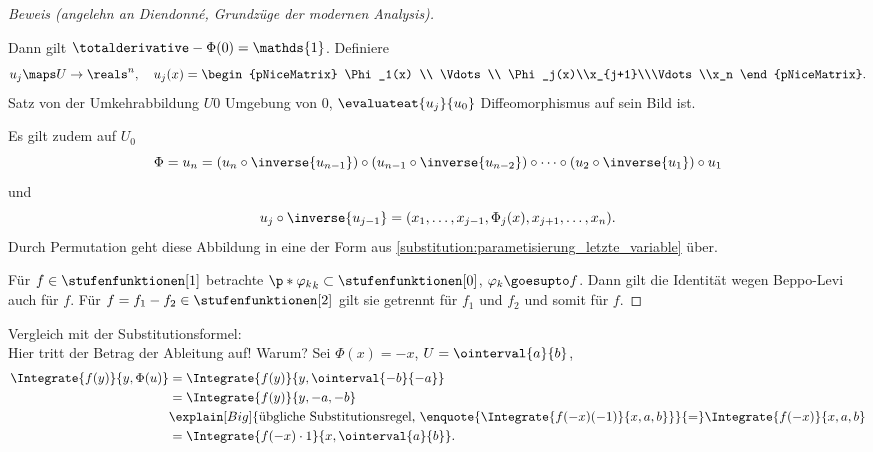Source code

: \begin{proof}[Beweis (angelehn an Diendonné, Grundzüge der modernen Analysis)]
\begin{enumerate}[label=\rechtsklammer{\arabic*.}]
    Dann gilt \( \totalderivative-{\Phi}(0)=\mathds{1} \). Definiere
    \begin{equation*}
      u_j\maps U\to \reals^n,\quad u_j(x)=\begin{pNiceMatrix} \Phi_1(x) \\ \Vdots \\ \Phi_j(x)\\x_{j+1}\\\Vdots\\x_n \end{pNiceMatrix}.
    \end{equation*}
    Satz von der Umkehrabbildung \timplies \texists \( U0 \) Umgebung von \( 0\), \sd \( \evaluateat{u_j}{u_0} \) Diffeomorphismus auf sein Bild ist.
  \end{enumerate}
  Es gilt zudem auf \( U_0 \)
  \begin{equation*}
    \Phi=u_n=(u_n\circ \inverse{u_{n-1}})\circ (u_{n-1}\circ \inverse{u_{n-2}})\circ\dotsb\circ (u_2\circ \inverse{u_1})\circ u_1
  \end{equation*}
  und
  \begin{equation*}
    u_j\circ \inverse{u_{j-1}}=(x_1,\dotsc,x_{j-1},\Phi_j(x),x_{j+1},\dotsc,x_n).
  \end{equation*}
  Durch Permutation geht diese Abbildung in eine der Form aus \ref{substitution:parametisierung_letzte_variable} über.

  Für \( f\in \stufenfunktionen[1] \) betrachte \( \p*{\varphi_k}_k\subset \stufenfunktionen[0] \), \( \varphi_k\goesupto f \). Dann gilt die Identität wegen Beppo-Levi auch für \( f \). Für \( f=f_1-f_2\in \stufenfunktionen[2] \) gilt sie getrennt für \( f_1 \) und \( f_2 \) und somit für \( f \).

  
\end{proof}
Vergleich mit der Substitutionsformel:\\
Hier tritt der Betrag der Ableitung auf! Warum? Sei \zb \( \Phi(x)=-x \), \( U=\ointerval{a}{b} \),
\begin{align*}
  \Integrate{f(y)}{y,\Phi(u)}&=\Integrate{f(y)}{y,\ointerval{-b}{-a}}\\
  &=\Integrate{f(y)}{y,-a,-b}\\
  &\explain[Big]{\text{übgliche Substitutionsregel, \enquote{\( \Integrate{f(-x)(-1)}{x,a,b} \)}}}{=}\Integrate{f(-x)}{x,a,b}\\
  &=\Integrate{f(-x)\cdot 1}{x,\ointerval{a}{b}}.
\end{align*}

To do>
What is needed is an exact repetition of every entry, without the pictures.

Result for this task>
Source code

: \begin{proof}[Beweis (angelehn an Diendonné, Grundzüge der modernen Analysis)]
\begin{enumerate}[label=\rechtsklammer{\arabic*.}]
    Dann gilt \( \totalderivative-{\Phi}(0)=\mathds{1} \). Definiere
    \begin{equation*}
      u_j\maps U\to \reals^n,\quad u_j(x)=\begin{pNiceMatrix} \Phi_1(x) \\ \Vdots \\ \Phi_j(x)\\x_{j+1}\\\Vdots\\x_n \end{pNiceMatrix}.
    \end{equation*}
    Satz von der Umkehrabbildung \timplies \texists \( U0 \) Umgebung von \( 0\), \sd \( \evaluateat{u_j}{u_0} \) Diffeomorphismus auf sein Bild ist.
  \end{enumerate}
  Es gilt zudem auf \( U_0 \)
  \begin{equation*}
    \Phi=u_n=(u_n\circ \inverse{u_{n-1}})\circ (u_{n-1}\circ \inverse{u_{n-2}})\circ\dotsb\circ (u_2\circ \inverse{u_1})\circ u_1
  \end{equation*}
  und
  \begin{equation*}
    u_j\circ \inverse{u_{j-1}}=(x_1,\dotsc,x_{j-1},\Phi_j(x),x_{j+1},\dotsc,x_n).
  \end{equation*}
  Durch Permutation geht diese Abbildung in eine der Form aus \ref{substitution:parametisierung_letzte_variable} über.

  Für \( f\in \stufenfunktionen[1] \) betrachte \( \p*{\varphi_k}_k\subset \stufenfunktionen[0] \), \( \varphi_k\goesupto f \). Dann gilt die Identität wegen Beppo-Levi auch für \( f \). Für \( f=f_1-f_2\in \stufenfunktionen[2] \) gilt sie getrennt für \( f_1 \) und \( f_2 \) und somit für \( f \).

  
\end{proof}
Vergleich mit der Substitutionsformel:\\
Hier tritt der Betrag der Ableitung auf! Warum? Sei \zb \( \Phi(x)=-x \), \( U=\ointerval{a}{b} \),
\begin{align*}
  \Integrate{f(y)}{y,\Phi(u)}&=\Integrate{f(y)}{y,\ointerval{-b}{-a}}\\
  &=\Integrate{f(y)}{y,-a,-b}\\
  &\explain[Big]{\text{übgliche Substitutionsregel, \enquote{\( \Integrate{f(-x)(-1)}{x,a,b} \)}}}{=}\Integrate{f(-x)}{x,a,b}\\
  &=\Integrate{f(-x)\cdot 1}{x,\ointerval{a}{b}}.
\end{align*}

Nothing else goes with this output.